Simultaneous quantitation of hydrolyzed intermediates of MP, including five MPS-peptidyl intermediates, and MP and MPS required for stability and release studies was challenging. Previously, we reported a method for the simultaneous measurement of MP and MPS,25 which could not be adapted to separate all seven analytes of interest in the current study. Because of the succinyl moiety, the retention times of MPS and all the MPS-peptidyl intermediates are sensitive to both the organic modifier and pH of the mobile phase, whereas the retention time of MP is pH-independent. We took advantage of these characteristics to resolve all seven analytes of interest within a run time of <50 min (Fig. 1).
The hydrolysis of DMP conjugates in pH 7.4 buffer at 37°C to release only MP and intact MPS-peptide linker (Fig. 3) indicates chemical hydrolysis of the two ester bonds in the structure of the conjugates (Scheme 1). Whereas hydrolysis of the ester bond between dextran hydroxyl groups and the C-terminal of the linker amino acid would result in the release of intact MPS-peptide linker, hydrolysis of the ester bond between MP and succinic acid would yield free MP. Free MP may also be released indirectly from the regenerated MPS-peptide linker. The linker length-dependent degradation half life of conjugates at pH 7.4 (Fig. 2, Table 3) suggests that the ester bonds in the conjugates with longer linkers are more prone to hydrolysis, probably due to the electronic effect of the linker. Longer linkers have more electron withdrawing groups because of the presence of multiple amide bonds. Therefore, it is possible that the ester moieties of the conjugates with longer linkers become more polarized with the presence of partially positive and negative charges on the carbon and oxygen, respectively, rendering them more susceptible to nucleophilic attack by water.

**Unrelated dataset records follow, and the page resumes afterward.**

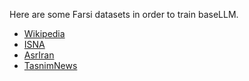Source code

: Here are some Farsi datasets in order to train baseLLM.

- [Wikipedia](https://www.kaggle.com/datasets/amirpourmand/fa-wikipedia)
- [ISNA](ttps://www.kaggle.com/datasets/amirpourmand/isna-news)
- [AsrIran](https://www.kaggle.com/datasets/amirpourmand/asriran-news)
- [TasnimNews](https://www.kaggle.com/datasets/amirpourmand/tasnimdataset)
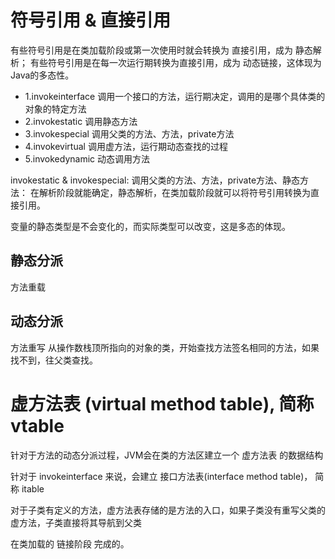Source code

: # 符号引用 & 直接引用

有些符号引用是在类加载阶段或第一次使用时就会转换为 直接引用，成为 静态解析；
有些符号引用是在每一次运行期转换为直接引用，成为 动态链接，这体现为Java的多态性。

- 1.invokeinterface 调用一个接口的方法，运行期决定，调用的是哪个具体类的对象的特定方法
- 2.invokestatic 调用静态方法
- 3.invokespecial 调用父类的方法、<init>方法，private方法
- 4.invokevirtual 调用虚方法，运行期动态查找的过程
- 5.invokedynamic 动态调用方法



invokestatic & invokespecial: 调用父类的方法、<init>方法，private方法、静态方法：
在解析阶段就能确定，静态解析，在类加载阶段就可以将符号引用转换为直接引用。

变量的静态类型是不会变化的，而实际类型可以改变，这是多态的体现。

## 静态分派
方法重载

## 动态分派
方法重写
从操作数栈顶所指向的对象的类，开始查找方法签名相同的方法，如果找不到，往父类查找。

# 虚方法表 (virtual method table), 简称 vtable
针对于方法的动态分派过程，JVM会在类的方法区建立一个 虚方法表 的数据结构

针对于 invokeinterface 来说，会建立 接口方法表(interface method table)， 简称 itable

对于子类有定义的方法，虚方法表存储的是方法的入口，如果子类没有重写父类的虚方法，子类直接将其导航到父类

在类加载的 链接阶段 完成的。

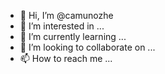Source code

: - 👋 Hi, I’m @camunozhe
- 👀 I’m interested in ...
- 🌱 I’m currently learning ...
- 💞️ I’m looking to collaborate on ...
- 📫 How to reach me ...

<!---
camunozhe/camunozhe is a ✨ special ✨ repository because its `README.md` (this file) appears on your GitHub profile.
You can click the Preview link to take a look at your changes.
--->
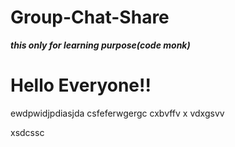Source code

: # Group-Chat-Share
***this only for learning purpose(code monk)***
<h1>Hello  Everyone!!</h1>


ewdpwidjpdiasjda
csfeferwgergc cxbvffv
 x
 vdxgsvv
 
xsdcssc
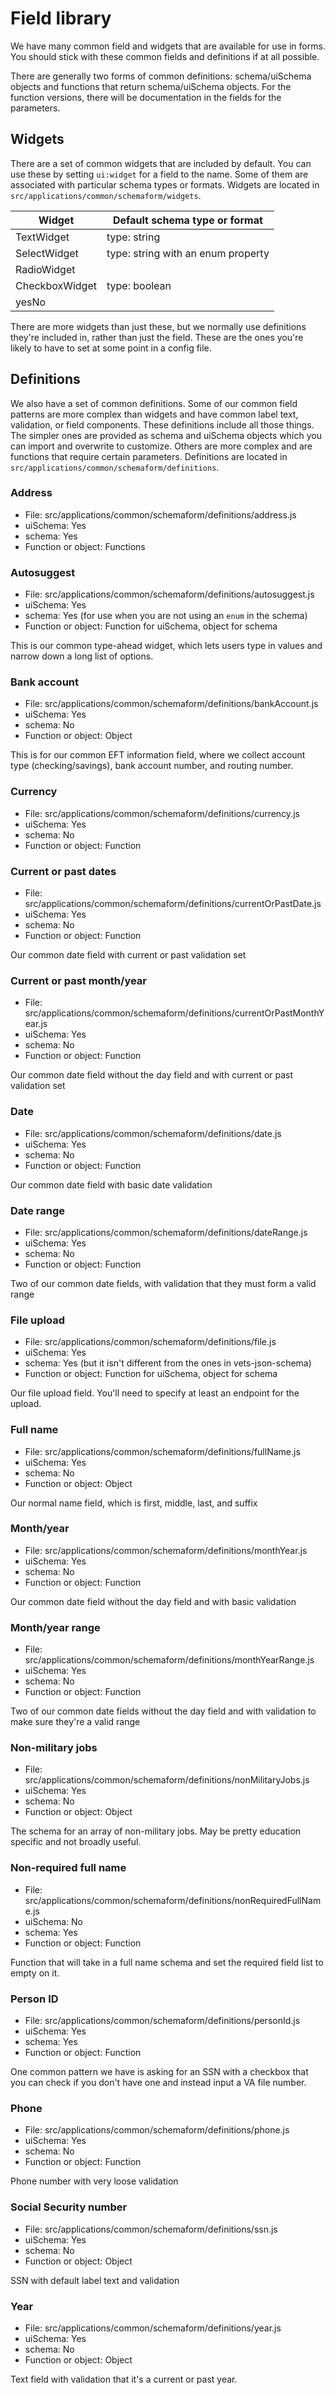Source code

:# Field library

We have many common field and widgets that are available for use in forms. You should stick with these common fields and definitions if at all possible.

There are generally two forms of common definitions: schema/uiSchema objects and functions that return schema/uiSchema objects. For the function versions, there will be documentation in the fields for the parameters.

## Widgets

There are a set of common widgets that are included by default. You can use these by setting `ui:widget` for a field to the name. Some of them are associated with particular schema types or formats. Widgets are located in `src/applications/common/schemaform/widgets`.

Widget       | Default schema type or format
------------ | -------------
TextWidget | type: string
SelectWidget | type: string with an enum property
RadioWidget |
CheckboxWidget | type: boolean
yesNo |

There are more widgets than just these, but we normally use definitions they're included in, rather than just the field. These are the ones you're likely to have to set at some point in a config file.

## Definitions

We also have a set of common definitions. Some of our common field patterns are more complex than widgets and have common label text, validation, or field components. These definitions include all those things. The simpler ones are provided as schema and uiSchema objects which you can import and overwrite to customize. Others are more complex and are functions that require certain parameters. Definitions are located in `src/applications/common/schemaform/definitions`.

### Address
- File: src/applications/common/schemaform/definitions/address.js
- uiSchema: Yes
- schema: Yes
- Function or object: Functions

### Autosuggest
- File: src/applications/common/schemaform/definitions/autosuggest.js
- uiSchema: Yes
- schema: Yes (for use when you are not using an `enum` in the schema)
- Function or object: Function for uiSchema, object for schema

This is our common type-ahead widget, which lets users type in values and narrow down a long list of options.

### Bank account
- File: src/applications/common/schemaform/definitions/bankAccount.js
- uiSchema: Yes
- schema: No
- Function or object: Object

This is for our common EFT information field, where we collect account type (checking/savings), bank account number, and routing number.

### Currency
- File: src/applications/common/schemaform/definitions/currency.js
- uiSchema: Yes
- schema: No
- Function or object: Function

### Current or past dates
- File: src/applications/common/schemaform/definitions/currentOrPastDate.js
- uiSchema: Yes
- schema: No
- Function or object: Function

Our common date field with current or past validation set

### Current or past month/year
- File: src/applications/common/schemaform/definitions/currentOrPastMonthYear.js
- uiSchema: Yes
- schema: No
- Function or object: Function

Our common date field without the day field and with current or past validation set

### Date
- File: src/applications/common/schemaform/definitions/date.js
- uiSchema: Yes
- schema: No
- Function or object: Function

Our common date field with basic date validation

### Date range
- File: src/applications/common/schemaform/definitions/dateRange.js
- uiSchema: Yes
- schema: No
- Function or object: Function

Two of our common date fields, with validation that they must form a valid range

### File upload
- File: src/applications/common/schemaform/definitions/file.js
- uiSchema: Yes
- schema: Yes (but it isn't different from the ones in vets-json-schema)
- Function or object: Function for uiSchema, object for schema

Our file upload field. You'll need to specify at least an endpoint for the upload.

### Full name
- File: src/applications/common/schemaform/definitions/fullName.js
- uiSchema: Yes
- schema: No
- Function or object: Object

Our normal name field, which is first, middle, last, and suffix

### Month/year
- File: src/applications/common/schemaform/definitions/monthYear.js
- uiSchema: Yes
- schema: No
- Function or object: Function

Our common date field without the day field and with basic validation

### Month/year range
- File: src/applications/common/schemaform/definitions/monthYearRange.js
- uiSchema: Yes
- schema: No
- Function or object: Function

Two of our common date fields without the day field and with validation to make sure they're a valid range

### Non-military jobs
- File: src/applications/common/schemaform/definitions/nonMilitaryJobs.js
- uiSchema: Yes
- schema: No
- Function or object: Object

The schema for an array of non-military jobs. May be pretty education specific and not broadly useful.

### Non-required full name
- File: src/applications/common/schemaform/definitions/nonRequiredFullName.js
- uiSchema: No
- schema: Yes
- Function or object: Function

Function that will take in a full name schema and set the required field list to empty on it.

### Person ID
- File: src/applications/common/schemaform/definitions/personId.js
- uiSchema: Yes
- schema: Yes
- Function or object: Function

One common pattern we have is asking for an SSN with a checkbox that you can check if you don't have one and instead input a VA file number.

### Phone
- File: src/applications/common/schemaform/definitions/phone.js
- uiSchema: Yes
- schema: No
- Function or object: Function

Phone number with very loose validation

### Social Security number
- File: src/applications/common/schemaform/definitions/ssn.js
- uiSchema: Yes
- schema: No
- Function or object: Object

SSN with default label text and validation

### Year
- File: src/applications/common/schemaform/definitions/year.js
- uiSchema: Yes
- schema: No
- Function or object: Object

Text field with validation that it's a current or past year.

It is commonly assumed that the degradation of prodrugs may be faster in blood, compared with pH 7.4 buffers, due to the presence of enzymes. However, in our case, we did not make such an assumption because of two reasons. First, proteases responsible for degradation of similar peptide linkers of other prodrugs are shown to be present in tissue lysosomes with an optimal pH of ~4.16 Furthermore, previous works on dextran-methylprednisolone succinate conjugates9,10 showed that esterases in blood could not release MP from its dextran conjugate. Therefore, we anticipated similar degradation kinetics in the pH 7.4 buffer and blood for our newly-synthesized conjugates. Although the degradation half life values of the conjugates with mGG, mGGGG, and mGGGGG were similar in the pH 7.4 buffer and blood, those of the conjugates with mG and mGGG linkers showed longer half lives in blood (Table 3). The mechanisms responsible for the apparent increased stability of MPS-mG-Dex and MPS-mGGG-Dex in blood are not known, although minor differences in the actual pH of the two media during the experiments may have been a contributing factor. Nevertheless, similar to the degradation data in the pH 7.4 buffer, the degradation of the conjugates in blood was affected by the length of the linker (Fig. 4). Overall, hydrolysis kinetics of most of the studied DMP conjugates in blood (Table 3) are slow enough to allow substantial hepatic accumulation of the intact conjugates after their in vivo administration.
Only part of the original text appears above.